[Plain-text document sources]
--

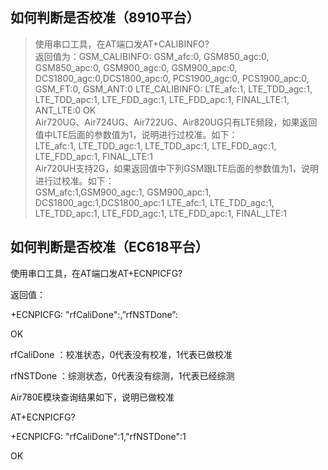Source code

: ## 如何判断是否校准（8910平台）
>使用串口工具，在AT端口发AT+CALIBINFO?<br>
>返回值为：GSM_CALIBINFO: GSM_afc:0, GSM850_agc:0, GSM850_apc:0, GSM900_agc:0, GSM900_apc:0, DCS1800_agc:0,DCS1800_apc:0, PCS1900_agc:0, PCS1900_apc:0, GSM_FT:0, GSM_ANT:0
>LTE_CALIBINFO: LTE_afc:1, LTE_TDD_agc:1, LTE_TDD_apc:1, LTE_FDD_agc:1, LTE_FDD_apc:1, FINAL_LTE:1, ANT_LTE:0
>OK<br>
>Air720UG、Air724UG、Air722UG、Air820UG只有LTE频段，如果返回值中LTE后面的参数值为1，说明进行过校准。如下：<br>LTE_afc:1, LTE_TDD_agc:1, LTE_TDD_apc:1, LTE_FDD_agc:1, LTE_FDD_apc:1, FINAL_LTE:1<br>
>Air720UH支持2G，如果返回值中下列GSM跟LTE后面的参数值为1，说明进行过校准。如下：<br>GSM_afc:1,GSM900_agc:1, GSM900_apc:1, DCS1800_agc:1,DCS1800_apc:1
>LTE_afc:1, LTE_TDD_agc:1, LTE_TDD_apc:1, LTE_FDD_agc:1, LTE_FDD_apc:1, FINAL_LTE:1

##  如何判断是否校准（EC618平台）

使用串口工具，在AT端口发AT+ECNPICFG?

返回值：

+ECNPICFG: "rfCaliDone":<value>,”rfNSTDone”:<value>

OK

rfCaliDone ：校准状态，0代表没有校准，1代表已做校准

rfNSTDone ：综测状态，0代表没有综测，1代表已经综测

Air780E模块查询结果如下，说明已做校准

AT+ECNPICFG?

+ECNPICFG: "rfCaliDone":1,"rfNSTDone":1

OK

--

_What the task requires_
Copy out the line holding "Air780E模块查询结果如下，说明已做校准". Then copy every later line of the data, unchanged, through the last one.

_Exercise response_
Air780E模块查询结果如下，说明已做校准

AT+ECNPICFG?

+ECNPICFG: "rfCaliDone":1,"rfNSTDone":1

OK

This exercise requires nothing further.